>>>

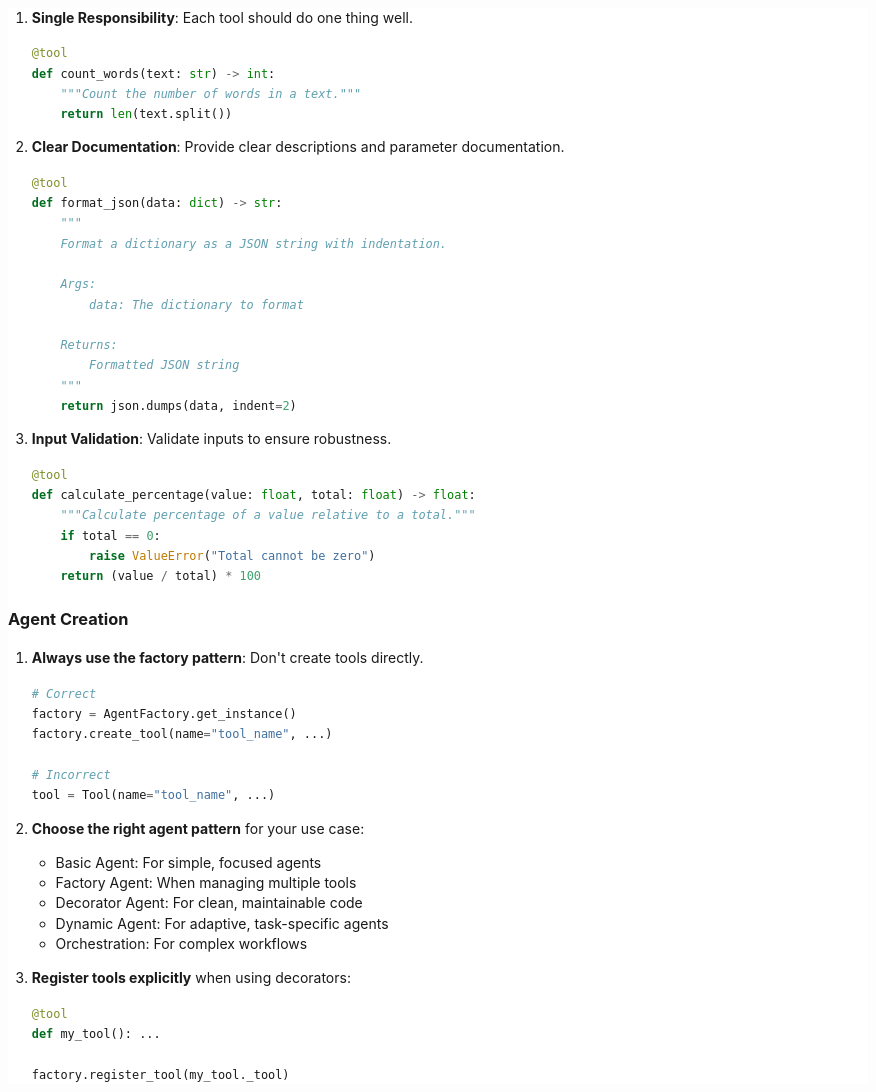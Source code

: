1. **Single Responsibility**: Each tool should do one thing well.
   ```python
   @tool
   def count_words(text: str) -> int:
       """Count the number of words in a text."""
       return len(text.split())
   ```

2. **Clear Documentation**: Provide clear descriptions and parameter documentation.
   ```python
   @tool
   def format_json(data: dict) -> str:
       """
       Format a dictionary as a JSON string with indentation.
       
       Args:
           data: The dictionary to format
           
       Returns:
           Formatted JSON string
       """
       return json.dumps(data, indent=2)
   ```

3. **Input Validation**: Validate inputs to ensure robustness.
   ```python
   @tool
   def calculate_percentage(value: float, total: float) -> float:
       """Calculate percentage of a value relative to a total."""
       if total == 0:
           raise ValueError("Total cannot be zero")
       return (value / total) * 100
   ```

### Agent Creation

1. **Always use the factory pattern**: Don't create tools directly.
   ```python
   # Correct
   factory = AgentFactory.get_instance()
   factory.create_tool(name="tool_name", ...)
   
   # Incorrect
   tool = Tool(name="tool_name", ...)
   ```

2. **Choose the right agent pattern** for your use case:
   - Basic Agent: For simple, focused agents
   - Factory Agent: When managing multiple tools
   - Decorator Agent: For clean, maintainable code
   - Dynamic Agent: For adaptive, task-specific agents
   - Orchestration: For complex workflows

3. **Register tools explicitly** when using decorators:
   ```python
   @tool
   def my_tool(): ...
   
   factory.register_tool(my_tool._tool)
   ```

<<<

- [Task requirements]: Report the number of lines in the material above that contain "tools". Nothing else is wanted.

- [Solution]: 3